Government official held secret meetings, gave advice to pro-tax haven lobby group
Leaked documents from the IFC Forum, a lobby group funded by 11 of the world’s biggest offshore law firms, reveal unreported meetings with senior Canadian officials.
2013 was a bad year for tax havens.
In April, the International Consortium of Investigative Journalists (ICIJ) released its first global exposé detailing secret offshore bank accounts of hundreds of wealthy elites. Only months later, then-U.K. prime minister David Cameron announced he would force shell companies to divulge their real owners.
It was a one-two punch: bad press and a threat to the secrecy tax havens rely on.
Enter the IFC Forum, a lobby group funded by 11 of the world’s biggest offshore law firms, whose business relies on the secret flows of cash through what they call “international financial centres” or IFCs. The group went on a PR offensive, meeting with government officials from a half-dozen countries, pitching stories to the Financial Times and appearing on the BBC World Service to extol the virtues of tax havens.
And they got a little help from a senior civil servant in Ottawa.
Documents from the Paradise Papers leak, obtained by German newspaper Süddeutsche Zeitung and shared with the ICIJ, the Star and CBC/Radio-Canada, reveal secret meetings between representatives of IFC Forum and senior Canadian bureaucrats, one of whom offered strategic advice on how to promote their pro-tax haven agenda.

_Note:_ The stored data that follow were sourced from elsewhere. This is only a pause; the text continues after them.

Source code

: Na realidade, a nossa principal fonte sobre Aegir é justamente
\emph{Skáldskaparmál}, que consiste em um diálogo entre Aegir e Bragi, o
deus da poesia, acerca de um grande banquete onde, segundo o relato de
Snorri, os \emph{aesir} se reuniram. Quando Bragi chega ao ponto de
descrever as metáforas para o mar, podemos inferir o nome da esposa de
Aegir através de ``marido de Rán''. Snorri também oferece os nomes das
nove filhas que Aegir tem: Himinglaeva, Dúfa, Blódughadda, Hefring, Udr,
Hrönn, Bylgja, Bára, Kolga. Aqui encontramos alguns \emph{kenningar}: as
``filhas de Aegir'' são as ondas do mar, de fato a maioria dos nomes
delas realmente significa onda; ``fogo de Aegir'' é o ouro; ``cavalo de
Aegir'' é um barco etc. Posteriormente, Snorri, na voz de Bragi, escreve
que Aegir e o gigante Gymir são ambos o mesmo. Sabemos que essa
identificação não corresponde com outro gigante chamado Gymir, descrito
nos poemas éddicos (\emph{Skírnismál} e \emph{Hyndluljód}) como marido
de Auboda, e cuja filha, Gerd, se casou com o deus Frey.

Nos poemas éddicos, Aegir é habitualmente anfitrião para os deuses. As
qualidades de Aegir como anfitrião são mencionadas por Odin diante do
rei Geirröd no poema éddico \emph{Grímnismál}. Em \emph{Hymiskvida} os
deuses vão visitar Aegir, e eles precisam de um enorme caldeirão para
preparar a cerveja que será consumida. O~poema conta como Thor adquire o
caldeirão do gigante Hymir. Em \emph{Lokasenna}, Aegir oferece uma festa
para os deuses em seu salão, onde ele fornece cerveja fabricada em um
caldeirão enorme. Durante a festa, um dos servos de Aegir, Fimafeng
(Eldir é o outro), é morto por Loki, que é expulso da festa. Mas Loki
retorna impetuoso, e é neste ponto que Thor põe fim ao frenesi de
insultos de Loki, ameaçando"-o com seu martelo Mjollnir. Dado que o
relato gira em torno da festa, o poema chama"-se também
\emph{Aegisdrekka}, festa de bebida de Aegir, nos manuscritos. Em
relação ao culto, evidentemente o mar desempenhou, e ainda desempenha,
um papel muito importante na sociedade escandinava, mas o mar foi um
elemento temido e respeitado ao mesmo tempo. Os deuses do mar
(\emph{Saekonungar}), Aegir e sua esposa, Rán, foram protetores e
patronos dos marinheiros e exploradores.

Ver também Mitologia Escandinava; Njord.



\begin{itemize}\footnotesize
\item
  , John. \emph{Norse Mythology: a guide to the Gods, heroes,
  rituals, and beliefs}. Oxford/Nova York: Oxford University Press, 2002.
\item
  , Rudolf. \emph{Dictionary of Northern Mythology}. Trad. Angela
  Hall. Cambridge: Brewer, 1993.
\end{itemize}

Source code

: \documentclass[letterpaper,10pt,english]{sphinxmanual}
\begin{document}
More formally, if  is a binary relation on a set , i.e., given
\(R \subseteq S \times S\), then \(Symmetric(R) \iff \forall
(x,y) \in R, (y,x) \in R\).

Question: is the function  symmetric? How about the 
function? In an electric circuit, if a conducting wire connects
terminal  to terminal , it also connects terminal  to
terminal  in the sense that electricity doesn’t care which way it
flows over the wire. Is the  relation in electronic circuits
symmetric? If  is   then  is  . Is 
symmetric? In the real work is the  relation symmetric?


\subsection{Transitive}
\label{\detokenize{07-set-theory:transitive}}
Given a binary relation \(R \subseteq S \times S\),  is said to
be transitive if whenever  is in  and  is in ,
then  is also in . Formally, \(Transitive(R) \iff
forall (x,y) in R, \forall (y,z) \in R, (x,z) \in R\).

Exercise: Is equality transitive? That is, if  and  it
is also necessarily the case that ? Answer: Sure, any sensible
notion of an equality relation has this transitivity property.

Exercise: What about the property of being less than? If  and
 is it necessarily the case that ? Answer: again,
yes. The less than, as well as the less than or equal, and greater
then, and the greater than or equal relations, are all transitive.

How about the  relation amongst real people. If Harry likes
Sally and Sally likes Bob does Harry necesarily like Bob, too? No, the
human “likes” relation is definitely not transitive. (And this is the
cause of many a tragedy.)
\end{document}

While then-prime minister Stephen Harper was telling the world that Canada supported the global effort to impose transparency on offshore tax havens, Duane McMullen, the director general of the Trade Commissioner Service at Global Affairs Canada, was advising the tax havens on how to fight back.
“Implement ideas provided by Duane McMullen . . . who participated as a lunch speaker by phone,” state the minutes to the IFC Forum’s monthly meeting on March 3, 2014. “i.e. disseminate the idea that IFCs lubricate global commerce which helps poverty reduction.”